Merged market rates are expected to be finalized in August, Beagan said. 

Christopher Carlozzi, Massachusetts director of the National Federation of Independent Business, said small businesses are grappling with unsustainable premiums increases at an “alarming rate.” In a survey last year, one business owner said that insurance is no longer considered a benefit, given the financial impacts of rising premiums and coinsurance payments, plus higher deductibles, Carlozzi said.

Blue Cross proposed an average 15.3% rate hike for its 166,384 members. Sara Wilcox, the insurer’s vice president of actuarial pricing and pharmacy analytics, pointed to three overarching cost drivers: Members seeking more complex care, provider coding trends that are leading to higher costs, and rising rates charged by providers and drug manufacturers.

“We are fighting hard to keep provider rate increases at or below the state’s 3.6% benchmark, routinely rejecting proposals that are three to five times that amount,” Wilcox said. “But we also have to ensure that our members have a robust network, so that they can get care when they need it.”

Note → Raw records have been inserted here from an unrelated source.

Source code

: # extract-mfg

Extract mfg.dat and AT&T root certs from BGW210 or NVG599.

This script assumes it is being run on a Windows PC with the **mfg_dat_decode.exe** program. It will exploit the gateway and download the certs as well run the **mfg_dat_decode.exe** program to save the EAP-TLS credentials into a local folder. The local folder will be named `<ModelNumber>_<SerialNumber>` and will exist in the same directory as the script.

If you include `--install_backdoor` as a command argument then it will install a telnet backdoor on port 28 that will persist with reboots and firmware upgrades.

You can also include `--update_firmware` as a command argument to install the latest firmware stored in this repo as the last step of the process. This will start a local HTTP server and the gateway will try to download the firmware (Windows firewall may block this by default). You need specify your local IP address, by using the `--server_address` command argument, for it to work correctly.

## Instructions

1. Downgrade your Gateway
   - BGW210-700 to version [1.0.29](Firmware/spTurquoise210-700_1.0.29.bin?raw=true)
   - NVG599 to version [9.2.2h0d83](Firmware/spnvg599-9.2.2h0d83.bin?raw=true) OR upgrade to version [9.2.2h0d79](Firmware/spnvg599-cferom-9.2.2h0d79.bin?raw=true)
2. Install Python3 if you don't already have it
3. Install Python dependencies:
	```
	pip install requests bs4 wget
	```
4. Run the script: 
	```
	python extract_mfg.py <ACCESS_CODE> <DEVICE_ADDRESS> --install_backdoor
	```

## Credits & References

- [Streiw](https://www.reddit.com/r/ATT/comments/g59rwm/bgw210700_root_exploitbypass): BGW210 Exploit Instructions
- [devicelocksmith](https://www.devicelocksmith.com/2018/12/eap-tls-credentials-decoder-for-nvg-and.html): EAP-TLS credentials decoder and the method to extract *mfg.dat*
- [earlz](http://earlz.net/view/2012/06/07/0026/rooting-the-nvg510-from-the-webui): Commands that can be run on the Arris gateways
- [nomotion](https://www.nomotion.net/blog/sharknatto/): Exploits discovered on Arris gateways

Wilcox said Blue Cross is working to expand “value-based programs” to reward providers for better health outcomes, plus introducing “outcome-based” contracts for costly gene and cancer therapies.

Health New England, a plan owned by Baystate Health that’s focused on western Massachusetts residents, is also facing “growing pressure” to reimburse providers at higher rates, said chief actuary Mark Danburg-Wyld.

“In some cases, HNE has had to agree to higher increases than the benchmark due to verified cost data from the providers,” Danburg-Wyld said. “Typically though in such cases where we are agreeing to a higher increase, it is to maintain critical access where there are limited alternatives given the provider’s ability to insist on larger increases than we would prefer, and their being the only available option within a particular specialty or geography.”

Danburg-Wyld said the plan is trying to move away from fee-for-service payments and toward value-based arrangements. The plan pitched an 11.1% rate increase for its 23,143 members. 

WellSense proposed an average 11.9% increase for its 140,089 members. Paul Wingle, the insurer’s chief product and sales officer, said WellSense continues to experience “tremendous pressure” from pharmacy costs even after eliminating coverage for GLP-1 drugs for weight loss.

WellSense chief actuary Bo Li pointed to “high growth in high-cost specialty” drugs, such as Humira and Skyrizi to treat conditions like rheumatoid arthritis and plaque psoriasis. While WellSense can negotiate and secure rebates through its pharmacy benefit manager contract, Li noted the insurer still lacks “direct control” over pricing. Li said WellSense recently implemented a medical drug management program “to make sure the high-cost therapies and outpatient drugs” are clinically appropriate.

Amid the rise of new therapies, Mass General Brigham Health Plan in 2025 saw 17 claims that exceeded $1 million, compared to 11 the previous year, said chief actuary Sujata Sanghvi. The insurer is planning an average 13.5% rate increase, with its prescription drug spending expected to climb by 10.5% in 2027, according to a filing.

“What is being done to actually try to reduce that number?” Beagan asked about the pharmacy trend. “Because I think we see that as an unsustainable thing going forward.”

Sanghvi said MGB Health Plan is working to negotiate lower drug costs within its formulary and implement step therapy programs when possible, in which patients start with cheaper drugs before moving onto more expensive alternatives. Sanghvi said insurers are also dealing with evolving treatment recommendations, including the American Diabetes Association saying GLP-1 drugs “should be a first-line treatment” for patients with cardiovascular or obesity comorbidities.

“The average cost for a GLP-1 is, after rebates and everything that we do for contracting, about $600 a month,” Sanghvi said. “The average cost of Metformin, which was the older drug that was used as a first-line treatment, is $4 a month.”